Four nursing homes have been fined for lapses in patient care by the state Department of Public Health. One case involved a choking death, while another involved a resident’s drastic weight loss.
The Torrington Health & Rehabilitation Center was fined $510 after a resident died while attempting to eat a peanut butter and jelly sandwich. The patient had been admitted to the center in September 2011 with chronic obstructive pulmonary disease, diabetes and schizoaffective disorder. In November 2011, a doctor ordered that the resident be placed on a “soft’’ diet, due to his or her decreased ability to chew and refusal to wear dentures.
In January and February, the resident’s care sheet noted that the patient was dependent on staff for eating. But on Feb. 2, staff left the resident with a peanut butter and jelly sandwich. Minutes later, the resident was found unresponsive. CPR was administered, and the resident was transported to the emergency department, but could not be revived. The cause of death was cardiac arrest, respiratory arrest and choking, according to the citation. The citation noted that the facility’s dietician said that a peanut butter sandwich “was appropriate’’ for a resident on a soft diet.
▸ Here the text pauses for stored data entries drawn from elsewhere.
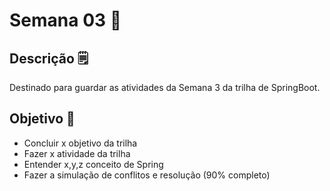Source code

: # Semana 03  📅

## Descrição 🗒️

Destinado para guardar as atividades da Semana 3 da trilha de SpringBoot.

## Objetivo 🎯

- Concluir x objetivo da trilha
- Fazer x atividade da trilha
- Entender x,y,z conceito de Spring
- Fazer a simulação de conflitos e resolução (90% completo)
In Fairfield, the Ludlow Center For Health & Rehabilitation was fined $580 after a resident, suffering from dementia and depression, was hospitalized after losing 43 pounds in 46 days. The patient was diagnosed with an altered mental status, sepsis, respiratory distress and an elevated heart rate. The DPH citation notes that the facility failed to intervene to prevent weight loss or to keep an accurate record of the patient’s weekly intake and outtake of fluids.
Also cited recently were:
• The Whitney Manor Convalescent Center, Inc., of Hamden, for improperly moving a resident who suffered from vascular disease, dementia and hypertension. The resident fell out of a Hoyer lift onto the floor and suffered a fracture to the cheekbone, according to the February citation. The facility was fined $580.
• The Reservoir Care and Rehabilitation Center, of West Hartford, for care lapses in a case in which a resident with dementia, who had a history of falls, fell on a bathroom floor and sustained a head injury and hip fracture. A clip alarm, assigned to the patient to alert staff for assistance, was found on the bedside table at the time of the fall. The patient removed the alarm, but the facility was fined $510 for failing to ensure that measures were put in place to prevent an accident.